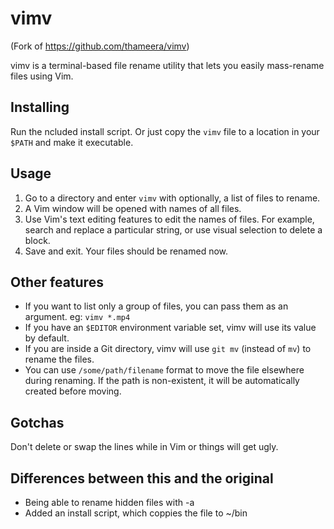 # vimv
(Fork of https://github.com/thameera/vimv)

vimv is a terminal-based file rename utility that lets you easily mass-rename files using Vim.

## Installing

Run the ncluded install script.
Or just copy the `vimv` file to a location in your `$PATH` and make it executable.

## Usage

1. Go to a directory and enter `vimv` with optionally, a list of files to rename.
2. A Vim window will be opened with names of all files.
3. Use Vim's text editing features to edit the names of files. For example, search and replace a particular string, or use visual selection to delete a block.
4. Save and exit. Your files should be renamed now.

## Other features

* If you want to list only a group of files, you can pass them as an argument. eg: `vimv *.mp4`
* If you have an `$EDITOR` environment variable set, vimv will use its value by default.
* If you are inside a Git directory, vimv will use `git mv` (instead of `mv`) to rename the files.
* You can use `/some/path/filename` format to move the file elsewhere during renaming. If the path is non-existent, it will be automatically created before moving.

## Gotchas

Don't delete or swap the lines while in Vim or things will get ugly.

## Differences between this and the original
* Being able to rename hidden files with -a
* Added an install script, which coppies the file to ~/bin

------------------------------------------------------------

What you will do
Everything in the data above, apart from the pictures, should be retyped exactly.

Solution for this problem
 # vimv
(Fork of https://github.com/thameera/vimv)

vimv is a terminal-based file rename utility that lets you easily mass-rename files using Vim.

## Installing

Run the ncluded install script.
Or just copy the `vimv` file to a location in your `$PATH` and make it executable.

## Usage

1. Go to a directory and enter `vimv` with optionally, a list of files to rename.
2. A Vim window will be opened with names of all files.
3. Use Vim's text editing features to edit the names of files. For example, search and replace a particular string, or use visual selection to delete a block.
4. Save and exit. Your files should be renamed now.

## Other features

* If you want to list only a group of files, you can pass them as an argument. eg: `vimv *.mp4`
* If you have an `$EDITOR` environment variable set, vimv will use its value by default.
* If you are inside a Git directory, vimv will use `git mv` (instead of `mv`) to rename the files.
* You can use `/some/path/filename` format to move the file elsewhere during renaming. If the path is non-existent, it will be automatically created before moving.

## Gotchas

Don't delete or swap the lines while in Vim or things will get ugly.

## Differences between this and the original
* Being able to rename hidden files with -a
* Added an install script, which coppies the file to ~/bin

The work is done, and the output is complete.